START Listed entries

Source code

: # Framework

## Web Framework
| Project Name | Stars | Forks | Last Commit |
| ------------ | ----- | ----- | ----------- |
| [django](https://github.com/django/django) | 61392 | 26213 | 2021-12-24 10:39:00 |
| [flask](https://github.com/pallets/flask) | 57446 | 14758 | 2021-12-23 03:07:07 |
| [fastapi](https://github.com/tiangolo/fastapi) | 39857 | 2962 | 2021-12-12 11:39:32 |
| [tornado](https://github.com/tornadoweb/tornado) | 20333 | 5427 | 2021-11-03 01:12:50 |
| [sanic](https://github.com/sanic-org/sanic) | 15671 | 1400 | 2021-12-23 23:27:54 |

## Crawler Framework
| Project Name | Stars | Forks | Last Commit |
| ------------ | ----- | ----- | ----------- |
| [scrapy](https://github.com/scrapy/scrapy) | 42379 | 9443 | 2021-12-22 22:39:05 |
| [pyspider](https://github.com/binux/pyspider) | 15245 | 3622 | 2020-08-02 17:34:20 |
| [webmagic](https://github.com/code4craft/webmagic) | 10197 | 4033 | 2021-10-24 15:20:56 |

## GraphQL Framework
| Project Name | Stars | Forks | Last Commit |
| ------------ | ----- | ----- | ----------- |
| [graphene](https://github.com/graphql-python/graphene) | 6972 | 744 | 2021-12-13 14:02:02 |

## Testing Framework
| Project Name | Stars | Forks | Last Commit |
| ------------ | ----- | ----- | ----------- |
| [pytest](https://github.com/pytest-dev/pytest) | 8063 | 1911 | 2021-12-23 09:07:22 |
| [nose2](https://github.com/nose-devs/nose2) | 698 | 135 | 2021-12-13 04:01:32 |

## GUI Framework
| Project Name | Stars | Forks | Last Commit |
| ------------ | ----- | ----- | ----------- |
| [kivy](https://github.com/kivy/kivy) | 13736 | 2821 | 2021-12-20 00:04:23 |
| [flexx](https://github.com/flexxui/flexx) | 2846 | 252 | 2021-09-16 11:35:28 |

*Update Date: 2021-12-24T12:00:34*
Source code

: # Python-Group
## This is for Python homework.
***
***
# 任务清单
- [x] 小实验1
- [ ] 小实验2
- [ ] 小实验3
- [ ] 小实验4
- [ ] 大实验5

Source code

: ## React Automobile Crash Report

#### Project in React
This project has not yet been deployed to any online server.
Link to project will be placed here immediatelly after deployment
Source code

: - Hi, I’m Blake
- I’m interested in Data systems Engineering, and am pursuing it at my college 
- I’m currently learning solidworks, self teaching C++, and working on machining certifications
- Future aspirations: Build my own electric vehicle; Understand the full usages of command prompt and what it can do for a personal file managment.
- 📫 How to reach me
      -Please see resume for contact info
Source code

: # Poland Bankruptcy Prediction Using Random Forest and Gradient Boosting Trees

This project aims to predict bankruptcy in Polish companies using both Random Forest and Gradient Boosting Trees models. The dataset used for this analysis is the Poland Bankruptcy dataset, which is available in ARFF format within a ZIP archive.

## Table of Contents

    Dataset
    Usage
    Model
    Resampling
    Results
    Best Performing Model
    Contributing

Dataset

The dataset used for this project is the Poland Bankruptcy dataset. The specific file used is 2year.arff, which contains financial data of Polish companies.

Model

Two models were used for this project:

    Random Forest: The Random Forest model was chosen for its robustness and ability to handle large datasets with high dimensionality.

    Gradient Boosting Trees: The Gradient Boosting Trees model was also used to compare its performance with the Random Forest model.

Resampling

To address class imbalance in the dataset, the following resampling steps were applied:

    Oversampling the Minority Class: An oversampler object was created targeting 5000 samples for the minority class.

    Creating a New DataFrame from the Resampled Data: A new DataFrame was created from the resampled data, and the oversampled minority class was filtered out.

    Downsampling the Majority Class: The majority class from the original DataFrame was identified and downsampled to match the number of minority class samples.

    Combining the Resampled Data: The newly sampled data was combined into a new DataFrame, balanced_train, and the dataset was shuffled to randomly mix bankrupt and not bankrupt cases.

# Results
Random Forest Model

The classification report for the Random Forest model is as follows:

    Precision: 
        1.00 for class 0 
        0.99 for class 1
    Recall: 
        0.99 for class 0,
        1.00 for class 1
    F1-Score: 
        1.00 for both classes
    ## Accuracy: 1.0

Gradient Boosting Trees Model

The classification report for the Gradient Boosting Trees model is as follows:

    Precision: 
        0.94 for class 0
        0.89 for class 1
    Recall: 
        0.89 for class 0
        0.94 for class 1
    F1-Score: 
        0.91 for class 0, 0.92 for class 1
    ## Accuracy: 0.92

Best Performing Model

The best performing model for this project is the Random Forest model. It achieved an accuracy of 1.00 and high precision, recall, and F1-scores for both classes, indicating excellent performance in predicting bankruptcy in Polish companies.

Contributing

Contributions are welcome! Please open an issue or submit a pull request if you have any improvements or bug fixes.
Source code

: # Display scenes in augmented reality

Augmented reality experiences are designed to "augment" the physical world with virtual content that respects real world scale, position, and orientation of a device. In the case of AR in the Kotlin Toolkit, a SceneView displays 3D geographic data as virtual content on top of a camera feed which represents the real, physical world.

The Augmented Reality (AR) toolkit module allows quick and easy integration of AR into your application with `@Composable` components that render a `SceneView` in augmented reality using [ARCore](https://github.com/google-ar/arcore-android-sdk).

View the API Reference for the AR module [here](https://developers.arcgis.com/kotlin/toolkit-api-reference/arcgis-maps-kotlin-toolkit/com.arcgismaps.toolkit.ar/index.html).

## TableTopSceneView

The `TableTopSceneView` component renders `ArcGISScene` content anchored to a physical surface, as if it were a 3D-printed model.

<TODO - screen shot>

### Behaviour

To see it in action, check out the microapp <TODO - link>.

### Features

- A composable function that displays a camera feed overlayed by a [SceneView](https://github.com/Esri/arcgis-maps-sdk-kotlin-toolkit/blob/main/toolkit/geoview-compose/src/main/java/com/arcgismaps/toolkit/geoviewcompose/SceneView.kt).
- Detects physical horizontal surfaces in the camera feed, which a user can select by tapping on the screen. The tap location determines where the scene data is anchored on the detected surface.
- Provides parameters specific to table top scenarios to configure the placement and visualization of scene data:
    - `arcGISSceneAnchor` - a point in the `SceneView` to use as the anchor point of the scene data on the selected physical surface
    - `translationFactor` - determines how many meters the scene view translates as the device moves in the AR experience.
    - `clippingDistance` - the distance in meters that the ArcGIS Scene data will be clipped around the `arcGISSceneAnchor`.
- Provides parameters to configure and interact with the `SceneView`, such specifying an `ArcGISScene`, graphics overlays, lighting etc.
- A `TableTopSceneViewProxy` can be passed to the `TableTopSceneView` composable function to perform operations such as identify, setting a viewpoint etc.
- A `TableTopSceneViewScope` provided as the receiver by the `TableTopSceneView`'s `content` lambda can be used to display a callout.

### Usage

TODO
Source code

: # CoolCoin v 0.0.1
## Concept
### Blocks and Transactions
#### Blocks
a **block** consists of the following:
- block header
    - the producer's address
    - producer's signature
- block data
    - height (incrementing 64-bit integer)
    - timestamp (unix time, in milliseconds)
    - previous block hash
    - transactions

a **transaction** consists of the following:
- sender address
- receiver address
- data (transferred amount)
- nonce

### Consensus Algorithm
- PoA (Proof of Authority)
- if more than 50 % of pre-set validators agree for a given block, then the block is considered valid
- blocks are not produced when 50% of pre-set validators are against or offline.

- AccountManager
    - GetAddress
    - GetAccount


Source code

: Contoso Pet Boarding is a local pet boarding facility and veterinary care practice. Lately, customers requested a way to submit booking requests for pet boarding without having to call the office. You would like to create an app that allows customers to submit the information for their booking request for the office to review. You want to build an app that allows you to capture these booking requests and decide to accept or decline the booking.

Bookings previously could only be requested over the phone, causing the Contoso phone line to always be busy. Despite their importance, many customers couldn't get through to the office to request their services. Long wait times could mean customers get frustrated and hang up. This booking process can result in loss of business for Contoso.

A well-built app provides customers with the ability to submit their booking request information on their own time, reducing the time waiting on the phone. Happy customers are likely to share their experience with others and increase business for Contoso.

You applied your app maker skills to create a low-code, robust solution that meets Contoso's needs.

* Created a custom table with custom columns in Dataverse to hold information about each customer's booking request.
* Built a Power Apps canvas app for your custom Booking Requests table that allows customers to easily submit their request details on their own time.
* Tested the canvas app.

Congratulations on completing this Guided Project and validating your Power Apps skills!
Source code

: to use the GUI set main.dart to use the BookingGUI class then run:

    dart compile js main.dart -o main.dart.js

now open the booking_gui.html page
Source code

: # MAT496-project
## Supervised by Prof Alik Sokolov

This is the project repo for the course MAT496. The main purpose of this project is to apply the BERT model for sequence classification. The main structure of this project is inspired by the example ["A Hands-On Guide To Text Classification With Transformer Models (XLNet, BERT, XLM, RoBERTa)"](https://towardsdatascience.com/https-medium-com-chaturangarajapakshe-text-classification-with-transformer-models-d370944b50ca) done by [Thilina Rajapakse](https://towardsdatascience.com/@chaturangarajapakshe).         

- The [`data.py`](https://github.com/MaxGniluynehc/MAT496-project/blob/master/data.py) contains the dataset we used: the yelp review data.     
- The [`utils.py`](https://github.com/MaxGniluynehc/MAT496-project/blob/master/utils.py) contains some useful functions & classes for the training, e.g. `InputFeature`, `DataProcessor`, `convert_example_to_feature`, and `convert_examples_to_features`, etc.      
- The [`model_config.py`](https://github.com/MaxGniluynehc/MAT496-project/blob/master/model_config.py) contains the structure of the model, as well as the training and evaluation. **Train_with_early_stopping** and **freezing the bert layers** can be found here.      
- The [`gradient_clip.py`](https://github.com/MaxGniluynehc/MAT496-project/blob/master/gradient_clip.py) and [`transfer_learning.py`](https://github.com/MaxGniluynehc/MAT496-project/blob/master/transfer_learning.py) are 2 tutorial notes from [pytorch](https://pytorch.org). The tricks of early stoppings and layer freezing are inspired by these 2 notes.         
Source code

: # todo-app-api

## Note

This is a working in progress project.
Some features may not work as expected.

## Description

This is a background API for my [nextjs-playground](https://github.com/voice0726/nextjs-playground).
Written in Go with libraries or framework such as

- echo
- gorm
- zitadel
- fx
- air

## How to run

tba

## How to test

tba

END Listed entries

• _What to produce_
Beginning with the line that has "1.00 for class 1" and ending with the line that has "Augmented reality experiences", set down the lines above exactly and include no others.

• _Output_
        1.00 for class 1
    F1-Score: 
        1.00 for both classes
    ## Accuracy: 1.0

Gradient Boosting Trees Model

The classification report for the Gradient Boosting Trees model is as follows:

    Precision: 
        0.94 for class 0
        0.89 for class 1
    Recall: 
        0.89 for class 0
        0.94 for class 1
    F1-Score: 
        0.91 for class 0, 0.92 for class 1
    ## Accuracy: 0.92

Best Performing Model

The best performing model for this project is the Random Forest model. It achieved an accuracy of 1.00 and high precision, recall, and F1-scores for both classes, indicating excellent performance in predicting bankruptcy in Polish companies.

Contributing

Contributions are welcome! Please open an issue or submit a pull request if you have any improvements or bug fixes.
Source code

: # Display scenes in augmented reality

Augmented reality experiences are designed to "augment" the physical world with virtual content that respects real world scale, position, and orientation of a device. In the case of AR in the Kotlin Toolkit, a SceneView displays 3D geographic data as virtual content on top of a camera feed which represents the real, physical world.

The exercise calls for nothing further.